## What to do
How many lines below contain the word "controlled"? Answer with that number alone.

(Dataset entries)
****************

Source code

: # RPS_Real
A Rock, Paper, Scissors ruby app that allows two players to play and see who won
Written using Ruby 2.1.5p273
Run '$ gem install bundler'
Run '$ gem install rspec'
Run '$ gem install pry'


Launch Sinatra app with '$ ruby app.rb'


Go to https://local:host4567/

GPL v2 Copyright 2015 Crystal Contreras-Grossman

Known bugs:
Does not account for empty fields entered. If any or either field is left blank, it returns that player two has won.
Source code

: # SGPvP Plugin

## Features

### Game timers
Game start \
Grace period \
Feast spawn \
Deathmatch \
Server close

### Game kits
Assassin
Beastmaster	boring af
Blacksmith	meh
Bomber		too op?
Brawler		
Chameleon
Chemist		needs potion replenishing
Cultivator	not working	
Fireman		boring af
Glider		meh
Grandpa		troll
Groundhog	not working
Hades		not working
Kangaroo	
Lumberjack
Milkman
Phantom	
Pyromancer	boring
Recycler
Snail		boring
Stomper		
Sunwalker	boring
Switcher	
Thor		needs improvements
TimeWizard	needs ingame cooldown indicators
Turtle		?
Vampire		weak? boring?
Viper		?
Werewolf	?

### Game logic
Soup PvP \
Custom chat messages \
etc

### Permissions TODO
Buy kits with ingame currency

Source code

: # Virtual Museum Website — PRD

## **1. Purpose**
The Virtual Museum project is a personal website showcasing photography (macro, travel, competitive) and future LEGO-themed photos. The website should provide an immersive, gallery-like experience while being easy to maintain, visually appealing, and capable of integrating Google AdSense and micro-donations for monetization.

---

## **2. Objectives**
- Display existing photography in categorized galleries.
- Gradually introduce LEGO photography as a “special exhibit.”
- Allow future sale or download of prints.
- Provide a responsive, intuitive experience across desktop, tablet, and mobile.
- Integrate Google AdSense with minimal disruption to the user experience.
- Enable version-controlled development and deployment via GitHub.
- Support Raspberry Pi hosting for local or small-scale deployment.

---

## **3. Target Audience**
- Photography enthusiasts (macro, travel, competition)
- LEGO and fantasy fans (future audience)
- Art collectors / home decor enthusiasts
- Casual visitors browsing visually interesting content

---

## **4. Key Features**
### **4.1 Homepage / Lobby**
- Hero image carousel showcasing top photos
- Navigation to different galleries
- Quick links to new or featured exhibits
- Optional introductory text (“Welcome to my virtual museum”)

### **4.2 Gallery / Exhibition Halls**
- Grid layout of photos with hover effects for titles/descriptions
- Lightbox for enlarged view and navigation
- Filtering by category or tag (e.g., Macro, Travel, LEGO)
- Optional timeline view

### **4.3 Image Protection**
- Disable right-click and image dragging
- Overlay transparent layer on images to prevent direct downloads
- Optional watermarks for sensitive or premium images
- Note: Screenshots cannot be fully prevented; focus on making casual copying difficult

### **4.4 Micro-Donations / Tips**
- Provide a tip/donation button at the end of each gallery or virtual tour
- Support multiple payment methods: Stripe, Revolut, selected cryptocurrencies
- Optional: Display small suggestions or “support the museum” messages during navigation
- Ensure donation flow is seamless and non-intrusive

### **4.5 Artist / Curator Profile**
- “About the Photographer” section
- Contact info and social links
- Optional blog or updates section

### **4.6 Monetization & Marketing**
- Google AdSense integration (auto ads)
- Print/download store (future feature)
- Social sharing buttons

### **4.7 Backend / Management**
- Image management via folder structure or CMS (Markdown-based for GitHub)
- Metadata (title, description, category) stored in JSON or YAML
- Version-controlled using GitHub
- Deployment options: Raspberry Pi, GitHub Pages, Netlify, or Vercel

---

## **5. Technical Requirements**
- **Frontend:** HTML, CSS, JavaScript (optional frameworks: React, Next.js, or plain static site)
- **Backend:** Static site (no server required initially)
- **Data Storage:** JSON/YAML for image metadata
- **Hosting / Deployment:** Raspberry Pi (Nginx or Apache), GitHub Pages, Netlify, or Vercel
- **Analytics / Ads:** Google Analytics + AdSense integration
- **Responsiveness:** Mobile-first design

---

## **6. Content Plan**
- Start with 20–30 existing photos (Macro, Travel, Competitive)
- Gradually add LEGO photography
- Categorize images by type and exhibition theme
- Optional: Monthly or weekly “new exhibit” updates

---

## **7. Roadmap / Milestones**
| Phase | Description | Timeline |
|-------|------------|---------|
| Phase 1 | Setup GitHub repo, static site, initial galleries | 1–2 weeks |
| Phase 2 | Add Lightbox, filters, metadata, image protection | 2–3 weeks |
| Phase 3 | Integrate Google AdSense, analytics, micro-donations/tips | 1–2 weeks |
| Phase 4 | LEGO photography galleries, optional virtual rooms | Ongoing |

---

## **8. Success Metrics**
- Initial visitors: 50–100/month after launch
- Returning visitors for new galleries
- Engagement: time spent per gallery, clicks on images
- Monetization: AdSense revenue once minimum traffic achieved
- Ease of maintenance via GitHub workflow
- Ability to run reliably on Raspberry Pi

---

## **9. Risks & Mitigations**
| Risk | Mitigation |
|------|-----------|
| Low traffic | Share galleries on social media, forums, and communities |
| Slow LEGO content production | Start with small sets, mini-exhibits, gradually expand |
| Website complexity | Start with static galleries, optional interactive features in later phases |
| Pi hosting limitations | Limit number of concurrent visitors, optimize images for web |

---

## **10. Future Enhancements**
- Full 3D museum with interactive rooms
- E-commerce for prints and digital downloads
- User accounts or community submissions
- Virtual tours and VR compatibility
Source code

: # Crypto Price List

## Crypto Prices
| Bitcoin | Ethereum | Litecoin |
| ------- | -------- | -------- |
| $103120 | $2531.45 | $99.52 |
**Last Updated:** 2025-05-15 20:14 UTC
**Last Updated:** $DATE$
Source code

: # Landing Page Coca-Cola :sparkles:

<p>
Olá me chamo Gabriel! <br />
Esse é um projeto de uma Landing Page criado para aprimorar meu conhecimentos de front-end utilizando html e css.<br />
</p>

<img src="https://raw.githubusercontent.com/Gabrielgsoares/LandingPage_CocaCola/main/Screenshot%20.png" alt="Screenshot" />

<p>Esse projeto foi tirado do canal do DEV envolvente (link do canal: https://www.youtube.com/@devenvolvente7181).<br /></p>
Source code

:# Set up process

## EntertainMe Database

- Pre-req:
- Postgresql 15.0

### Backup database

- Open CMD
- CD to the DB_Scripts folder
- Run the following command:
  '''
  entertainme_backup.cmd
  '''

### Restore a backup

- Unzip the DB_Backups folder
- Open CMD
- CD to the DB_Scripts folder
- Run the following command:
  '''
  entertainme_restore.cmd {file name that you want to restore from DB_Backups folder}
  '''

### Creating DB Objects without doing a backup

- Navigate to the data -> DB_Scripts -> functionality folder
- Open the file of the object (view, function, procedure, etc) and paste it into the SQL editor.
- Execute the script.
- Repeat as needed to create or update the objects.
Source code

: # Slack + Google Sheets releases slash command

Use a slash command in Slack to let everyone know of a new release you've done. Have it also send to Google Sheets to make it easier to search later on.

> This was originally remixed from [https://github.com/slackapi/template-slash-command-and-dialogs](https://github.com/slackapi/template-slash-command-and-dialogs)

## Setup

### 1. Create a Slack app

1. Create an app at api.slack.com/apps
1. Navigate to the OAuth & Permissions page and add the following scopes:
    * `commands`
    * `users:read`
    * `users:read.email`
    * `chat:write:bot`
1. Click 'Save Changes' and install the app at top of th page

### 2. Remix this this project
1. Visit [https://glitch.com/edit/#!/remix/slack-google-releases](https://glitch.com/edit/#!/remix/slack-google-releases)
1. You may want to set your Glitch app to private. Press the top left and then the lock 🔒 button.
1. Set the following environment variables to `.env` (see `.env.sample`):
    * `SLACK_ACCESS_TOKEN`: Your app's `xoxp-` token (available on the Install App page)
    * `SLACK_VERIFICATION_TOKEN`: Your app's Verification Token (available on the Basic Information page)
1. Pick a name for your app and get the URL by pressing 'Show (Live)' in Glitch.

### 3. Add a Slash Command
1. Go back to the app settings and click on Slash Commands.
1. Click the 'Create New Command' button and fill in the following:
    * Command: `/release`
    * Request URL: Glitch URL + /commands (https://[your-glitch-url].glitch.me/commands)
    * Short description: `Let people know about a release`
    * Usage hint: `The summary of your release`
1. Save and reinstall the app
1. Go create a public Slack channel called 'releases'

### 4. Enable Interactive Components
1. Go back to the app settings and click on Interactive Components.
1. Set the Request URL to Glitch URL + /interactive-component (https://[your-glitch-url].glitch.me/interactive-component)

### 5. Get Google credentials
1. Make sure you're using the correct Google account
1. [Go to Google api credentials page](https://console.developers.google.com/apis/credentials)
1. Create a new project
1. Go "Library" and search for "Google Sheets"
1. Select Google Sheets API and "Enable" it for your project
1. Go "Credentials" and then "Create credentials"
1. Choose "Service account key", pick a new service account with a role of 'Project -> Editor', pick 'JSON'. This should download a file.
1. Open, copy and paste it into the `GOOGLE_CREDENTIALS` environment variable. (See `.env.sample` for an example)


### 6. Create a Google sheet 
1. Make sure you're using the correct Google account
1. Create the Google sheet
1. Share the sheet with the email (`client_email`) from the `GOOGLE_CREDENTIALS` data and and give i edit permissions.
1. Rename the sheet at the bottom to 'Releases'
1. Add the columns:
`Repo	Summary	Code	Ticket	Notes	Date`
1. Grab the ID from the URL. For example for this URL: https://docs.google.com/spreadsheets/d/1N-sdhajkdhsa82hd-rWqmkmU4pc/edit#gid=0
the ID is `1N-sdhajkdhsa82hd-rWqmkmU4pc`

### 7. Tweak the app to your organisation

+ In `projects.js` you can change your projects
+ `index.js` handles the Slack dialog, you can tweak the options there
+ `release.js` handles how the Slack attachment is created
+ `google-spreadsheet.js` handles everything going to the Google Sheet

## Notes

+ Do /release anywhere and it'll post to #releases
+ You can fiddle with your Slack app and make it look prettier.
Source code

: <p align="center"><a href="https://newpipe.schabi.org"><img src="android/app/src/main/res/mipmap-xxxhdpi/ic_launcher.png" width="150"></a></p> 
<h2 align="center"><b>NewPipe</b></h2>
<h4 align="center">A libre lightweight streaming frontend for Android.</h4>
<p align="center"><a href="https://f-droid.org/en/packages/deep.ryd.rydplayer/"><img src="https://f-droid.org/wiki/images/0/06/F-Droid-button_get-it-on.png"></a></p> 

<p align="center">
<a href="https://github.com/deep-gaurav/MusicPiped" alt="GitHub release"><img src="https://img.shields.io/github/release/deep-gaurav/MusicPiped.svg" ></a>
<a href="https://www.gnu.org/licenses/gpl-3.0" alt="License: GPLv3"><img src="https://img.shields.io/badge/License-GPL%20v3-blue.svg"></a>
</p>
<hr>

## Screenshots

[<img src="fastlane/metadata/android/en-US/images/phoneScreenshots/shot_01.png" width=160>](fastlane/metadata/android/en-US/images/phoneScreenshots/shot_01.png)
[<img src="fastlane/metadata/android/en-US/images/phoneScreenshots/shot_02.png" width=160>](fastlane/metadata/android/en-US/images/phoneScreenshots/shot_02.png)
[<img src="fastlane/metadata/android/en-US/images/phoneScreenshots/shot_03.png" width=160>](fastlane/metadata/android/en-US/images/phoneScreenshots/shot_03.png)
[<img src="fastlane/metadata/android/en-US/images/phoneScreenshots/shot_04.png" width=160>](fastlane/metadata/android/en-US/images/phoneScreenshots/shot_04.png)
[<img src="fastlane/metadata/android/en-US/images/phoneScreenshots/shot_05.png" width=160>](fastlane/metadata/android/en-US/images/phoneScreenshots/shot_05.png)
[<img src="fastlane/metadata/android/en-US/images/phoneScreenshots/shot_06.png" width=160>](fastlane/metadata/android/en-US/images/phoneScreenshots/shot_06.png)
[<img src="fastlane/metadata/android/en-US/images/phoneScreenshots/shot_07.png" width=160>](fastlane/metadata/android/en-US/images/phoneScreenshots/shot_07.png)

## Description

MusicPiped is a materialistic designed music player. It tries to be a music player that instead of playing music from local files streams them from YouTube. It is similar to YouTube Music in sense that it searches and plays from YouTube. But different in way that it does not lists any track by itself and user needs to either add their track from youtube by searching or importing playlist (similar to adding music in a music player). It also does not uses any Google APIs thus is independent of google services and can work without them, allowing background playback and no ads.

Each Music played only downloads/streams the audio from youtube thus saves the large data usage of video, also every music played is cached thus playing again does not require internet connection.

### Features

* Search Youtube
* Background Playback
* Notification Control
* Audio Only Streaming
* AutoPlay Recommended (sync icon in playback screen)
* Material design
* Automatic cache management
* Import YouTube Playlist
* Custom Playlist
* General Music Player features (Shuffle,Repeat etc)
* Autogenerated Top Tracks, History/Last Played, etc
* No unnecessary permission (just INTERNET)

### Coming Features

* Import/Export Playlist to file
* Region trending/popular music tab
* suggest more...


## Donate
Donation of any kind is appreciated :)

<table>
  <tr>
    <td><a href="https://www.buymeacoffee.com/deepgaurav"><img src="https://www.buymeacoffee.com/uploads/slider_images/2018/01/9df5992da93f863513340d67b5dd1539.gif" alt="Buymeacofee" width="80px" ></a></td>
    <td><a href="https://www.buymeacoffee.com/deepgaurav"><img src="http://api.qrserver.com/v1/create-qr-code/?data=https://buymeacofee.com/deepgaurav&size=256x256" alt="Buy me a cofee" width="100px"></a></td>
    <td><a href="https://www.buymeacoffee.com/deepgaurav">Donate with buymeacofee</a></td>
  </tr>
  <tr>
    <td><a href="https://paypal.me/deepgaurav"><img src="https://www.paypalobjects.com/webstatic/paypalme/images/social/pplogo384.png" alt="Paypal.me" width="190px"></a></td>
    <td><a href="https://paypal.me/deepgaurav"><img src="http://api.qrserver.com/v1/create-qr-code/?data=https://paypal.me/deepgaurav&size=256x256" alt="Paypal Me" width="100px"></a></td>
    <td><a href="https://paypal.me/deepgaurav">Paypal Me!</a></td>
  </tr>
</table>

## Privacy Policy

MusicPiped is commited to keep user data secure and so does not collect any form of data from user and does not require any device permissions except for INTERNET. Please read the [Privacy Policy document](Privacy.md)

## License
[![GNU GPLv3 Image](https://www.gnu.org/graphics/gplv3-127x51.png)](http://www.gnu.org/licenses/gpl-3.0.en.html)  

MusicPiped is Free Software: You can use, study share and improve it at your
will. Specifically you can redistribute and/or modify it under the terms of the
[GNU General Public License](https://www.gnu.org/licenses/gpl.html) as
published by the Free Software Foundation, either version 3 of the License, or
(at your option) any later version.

****************

## Result
2